Sports Direct's shares may not, directly or indirectly, be offered or sold within the US, Canada, Australia, Japan, South Africa or any other state or jurisdiction into which the same would be unlawful or offered or sold to a resident of Canada, Australia, Japan, South Africa or any other state or jurisdiction into which the same would be unlawful. No public offering of securities is being made in the US.

This announcement is not for publication or distribution in whole or in part, directly or indirectly, to persons in the US, its territories or possessions or to any US person (within the meaning of Regulation S under the Securities Act). Neither this announcement nor any copy of it may be taken or transmitted in whole or in part, directly or indirectly, into Australia, Canada, Japan or South Africa or to Canadian persons or to any securities analyst or other person in any of those jurisdictions. Any failure to comply with this restriction may constitute a violation of US, Australian, Canadian, Japanese or South African securities law. The distribution of this announcement in certain other jurisdictions may be restricted by law and persons into whose possession this announcement comes should inform themselves about, and observe, any such restrictions.

No prospectus or offering document has been or will be prepared in connection with the Placing. Any investment decision to buy securities in the Placing must be made solely on the basis of publicly available information. Such information is not the responsibility of and has not been independently verified by Goldman Sachs or Espirito Santo Investment Bank or any of their respective affiliates.
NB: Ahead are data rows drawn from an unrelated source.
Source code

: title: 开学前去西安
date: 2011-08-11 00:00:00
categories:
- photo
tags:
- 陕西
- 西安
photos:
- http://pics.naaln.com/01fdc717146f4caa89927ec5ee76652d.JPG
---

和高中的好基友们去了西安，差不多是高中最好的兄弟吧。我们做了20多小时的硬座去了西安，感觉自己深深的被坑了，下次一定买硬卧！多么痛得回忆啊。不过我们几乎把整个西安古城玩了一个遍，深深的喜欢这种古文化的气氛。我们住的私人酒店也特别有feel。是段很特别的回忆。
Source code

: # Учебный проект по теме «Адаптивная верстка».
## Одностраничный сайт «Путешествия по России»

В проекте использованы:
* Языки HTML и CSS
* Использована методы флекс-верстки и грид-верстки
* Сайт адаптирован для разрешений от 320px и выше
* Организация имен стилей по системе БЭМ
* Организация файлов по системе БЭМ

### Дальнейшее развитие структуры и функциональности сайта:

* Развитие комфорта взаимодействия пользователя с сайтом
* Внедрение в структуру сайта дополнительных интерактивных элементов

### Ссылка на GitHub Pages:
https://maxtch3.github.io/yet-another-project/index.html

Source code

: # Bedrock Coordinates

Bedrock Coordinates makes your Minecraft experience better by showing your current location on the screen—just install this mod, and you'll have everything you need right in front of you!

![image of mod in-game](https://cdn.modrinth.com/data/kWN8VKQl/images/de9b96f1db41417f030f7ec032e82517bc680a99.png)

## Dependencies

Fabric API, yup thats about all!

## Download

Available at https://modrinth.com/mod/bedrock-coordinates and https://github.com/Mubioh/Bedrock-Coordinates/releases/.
This announcement and any offer of securities to which it relates are only addressed to and directed at persons who: (A) if in member states of the European Economic Area, are persons who are "qualified investors" within the meaning of Article 2(1)(e) of the Prospectus Directive (Directive 2003/71/EC as amended (including amendments by Directive 2010/73/EU, to the extent implemented in the relevant member state) the "Prospectus Directive"); (B) if in the United Kingdom, are persons who (i) have professional experience in matters relating to investments who fall within the definition of "investment professionals" in Article 19(5) of the Financial Services and Markets Act 2000 (Financial Promotion) Order 2005, as amended (the "Order") or, are high net worth companies, unincorporated associations or partnerships or trustees of high value trusts as described in Article 49(2) of the Order; and (ii) are "qualified investors" as defined in section 86 of the Financial Services and Markets Act 2000; and/or (C) are other persons to whom it may otherwise lawfully be communicated (all such persons referred to in (A), (B) and (C) together being "Relevant Persons"). The information regarding the Placing set out in this announcement must not be acted on or relied on by persons who are not Relevant Persons. Any investment or investment activity to which this announcement relates is available only to Relevant Persons and will be engaged in only with Relevant Persons.